Later, in the 20th  century, writers like Paul Ehrlich revived the Malthusian argument. In the same vein as the mid-19th century British authorities, Paul Ehrlich stated that if India didn’t control its population, it “will be one of those we must allow to slip down the drain.”
By the late 20th century, not only was civilization going to end under its own weight as per historians like Arnold Toynbee, the environment, essential to our survival, was being destroyed because of too many people.   Doom continues as a theme of the environmental movement.
Malthus’ hypothesis was plausible; the math was correct, but what actually happened?  World population is now seven times what it was in Malthus’ time, but wealth per person is forty times as high, although it is inequitably distributed. Thanks to Norman Borlaug and the Green Revolution, the famines Ehrlich predicted never happened.
Since his predictions didn’t come true, there must have been factors Malthus didn’t account for. First, he left out human ingenuity. By 1844, thinkers like Friedrich Engels, coauthor with Karl Marx of The Communist Manifesto, had already asked, “What is impossible for science?”  Ideas feed on each other and thus, like population, grow exponentially.
  Hence, too small or too dispersed a population has disadvantages.  The sparse aboriginal Tasmanians lost technology compared to what their ancestors had brought from Australia.  Once the last tool broke and the last person who knew how to repair it or make a new one died, there were no more such tools.
Malthus didn’t foresee fossil fuels’ gift of energy and the ensuing industrial revolution.  Also, neither he nor Ehrlich expected the Demographic Transition. With increased wealth, fewer babies die, hence women have fewer of them.  They prefer education and careers over motherhood.  In the real world, population growth has been slowing down.
Like Malthus, Henry David Thoreau, author of Walden, contributed to modern environmentalist thought. Unlike Malthus, he didn’t see the world as crowded or overpopulated. “Our horizon is never quite at our elbows.”
Thoreau saw nature in spiritual terms: “A field of water betrays the spirit that is in the air.” Unlike Malthus, Thoreau was not of a mathematical mind, though his pronouncements sound like an advance example of mansplaining.   “The mass of men lead lives of quiet desperation.”  How did he know?  Did he take a survey?  He claimed morning air a panacea for all ills.

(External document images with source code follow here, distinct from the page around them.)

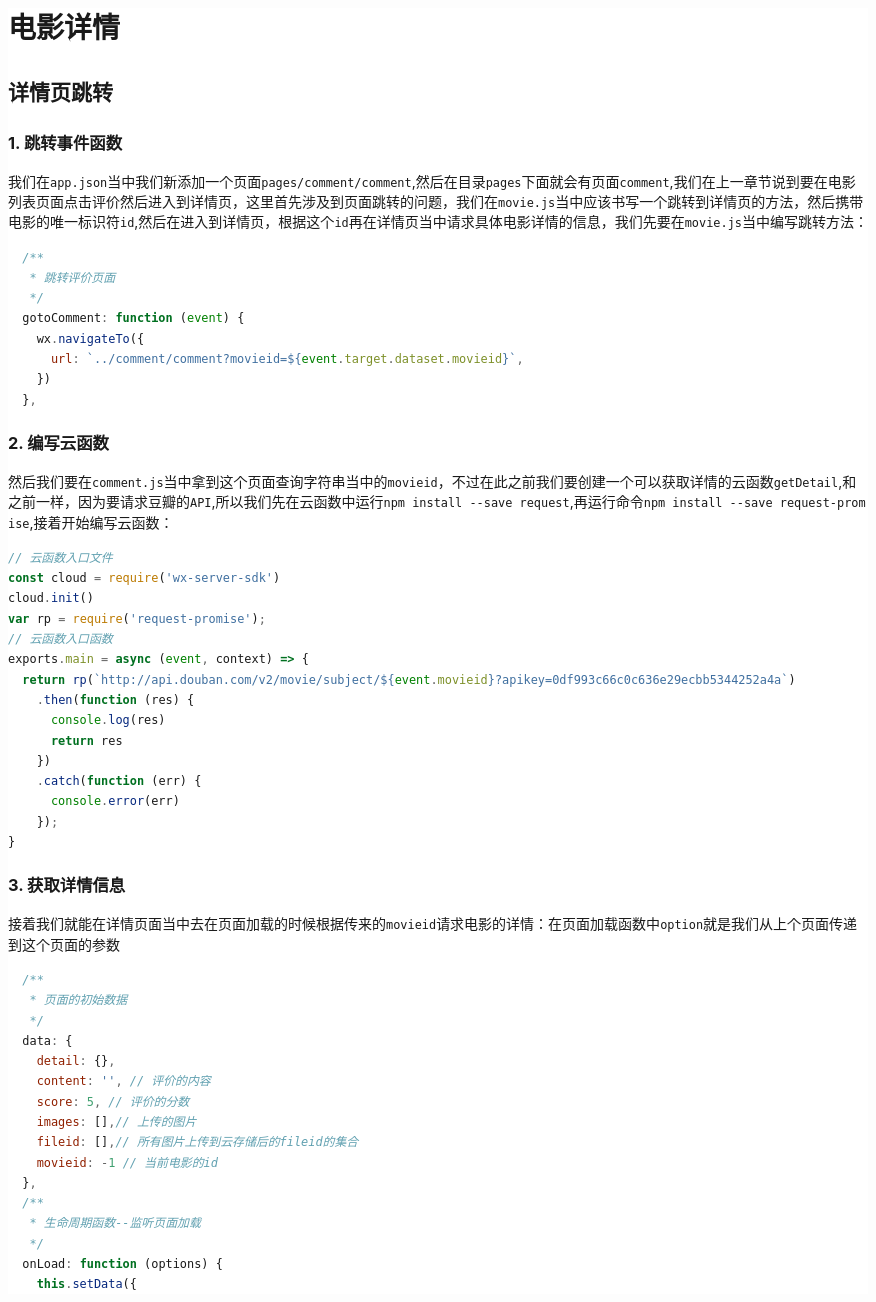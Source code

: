 # 电影详情

## 详情页跳转
### 1. 跳转事件函数

我们在`app.json`当中我们新添加一个页面`pages/comment/comment`,然后在目录`pages`下面就会有页面`comment`,我们在上一章节说到要在电影列表页面点击评价然后进入到详情页，这里首先涉及到页面跳转的问题，我们在`movie.js`当中应该书写一个跳转到详情页的方法，然后携带电影的唯一标识符`id`,然后在进入到详情页，根据这个`id`再在详情页当中请求具体电影详情的信息，我们先要在`movie.js`当中编写跳转方法：
```javascript
  /**
   * 跳转评价页面
   */
  gotoComment: function (event) {
    wx.navigateTo({
      url: `../comment/comment?movieid=${event.target.dataset.movieid}`,
    })
  },
```

### 2. 编写云函数

然后我们要在`comment.js`当中拿到这个页面查询字符串当中的`movieid`，不过在此之前我们要创建一个可以获取详情的云函数`getDetail`,和之前一样，因为要请求豆瓣的`API`,所以我们先在云函数中运行`npm install --save request`,再运行命令`npm install --save request-promise`,接着开始编写云函数：
```javascript
// 云函数入口文件
const cloud = require('wx-server-sdk')
cloud.init()
var rp = require('request-promise');
// 云函数入口函数
exports.main = async (event, context) => {
  return rp(`http://api.douban.com/v2/movie/subject/${event.movieid}?apikey=0df993c66c0c636e29ecbb5344252a4a`)
    .then(function (res) {
      console.log(res)
      return res
    })
    .catch(function (err) {
      console.error(err)
    });
}
```

### 3. 获取详情信息

接着我们就能在详情页面当中去在页面加载的时候根据传来的`movieid`请求电影的详情：在页面加载函数中`option`就是我们从上个页面传递到这个页面的参数
```javascript
  /**
   * 页面的初始数据
   */
  data: {
    detail: {},
    content: '', // 评价的内容
    score: 5, // 评价的分数
    images: [],// 上传的图片
    fileid: [],// 所有图片上传到云存储后的fileid的集合
    movieid: -1 // 当前电影的id
  },
  /**
   * 生命周期函数--监听页面加载
   */
  onLoad: function (options) {
    this.setData({
```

Where’s the evidence?  It didn’t cure his tuberculosis.  “We do not ride on the railroad, it  rides upon us,” meaning we don’t control technology, but it controls us.  What was his reasoning?
Malthus’ solution to poverty was to get rid of poor people; Thoreau thought they should just want less. “Simplify, simplify,” says Thoreau, hence workers should be content to live in packing boxes. “. .  a large box. . . six feet long by three feet wide . . having drilled a few auger holes in it. . “  while he enjoyed his snug cabin and had a mother a mile away who did his laundry and brought him cookies.  Voluntary simplicity for me; abject poverty for thee.
  Like Malthus, Thoreau rejected  philanthropy.  “Often the poor man is not so cold and hungry as he is dirty and ragged and gross. I saw it would be a greater charity to bestow on me a flannel shirt than a whole slop-shop on him.”
What Thoreau ate was very important to him.  He claimed eating meat and more than one meal per day to be self-indulgent.  Did he tell that to the Irish during the potato famine occurring during his voluntary Walden sojourn? Is it a surprise he died of tuberculosis (linked to malnutrition) at age 44?
Thoreau loved nature but he didn’t like much of anything else: not communication, not commerce, nor other people. As Steven Pinker explains in The Better Angels of Our Nature 2011, commerce and communication reduce violence because other people become more valuable alive than dead when you can trade your surplus for their surplus to the benefit of both parties.  Communication allows people to identify with each other, increasing empathy and reducing violence. Since the Middle Ages, a time of self-sufficient local farmers, homicide rates have fallen a hundredfold.
From Civil Disobedience: “I heartily accept the motto, ‘That government is best which governs least’,” yet government keeps people from settling their own disputes in a violent fashion.
Thoreau’s dislike of socializing and his strict routines made me wonder if he suffered from Asperger’s syndrome.  I found many hits on Google, suggesting others had had the same suspicion.  Hence he can be forgiven for his misanthropic views.
One thing we can take away from Walden is the value of retreats, short term opportunities to examine one’s life. In addition, we learn to appreciate nature. We set aside parklands. In the city, Zen gardens give us the serenity of nature.  Thoreau was correct in that spending your life trying to acquire more and more stuff does not bring contentment.
Modern Green climate activists combine ideas from both Malthus and Thoreau.  From Malthus derive the use of math and science and the dangers of overpopulation because the fewer the people, the fewer carbon emissions. From Thoreau come asceticism, moralizing food intake, dislike of technology, the love of nature, as well as the penchant for telling other people what they should do.
In the bash-the-poor tradition of Malthus and Thoreau, climate activists favor a carbon tax. Since the poor spend a greater proportion of their income on fuel than the rich, such a tax is more regressive than a sales tax on food. Picture the impact $10 per gallon gasoline would have on the budget of a struggling single mother who drives a gas hog and lives in a poorly insulated trailer miles away from her minimum wage job!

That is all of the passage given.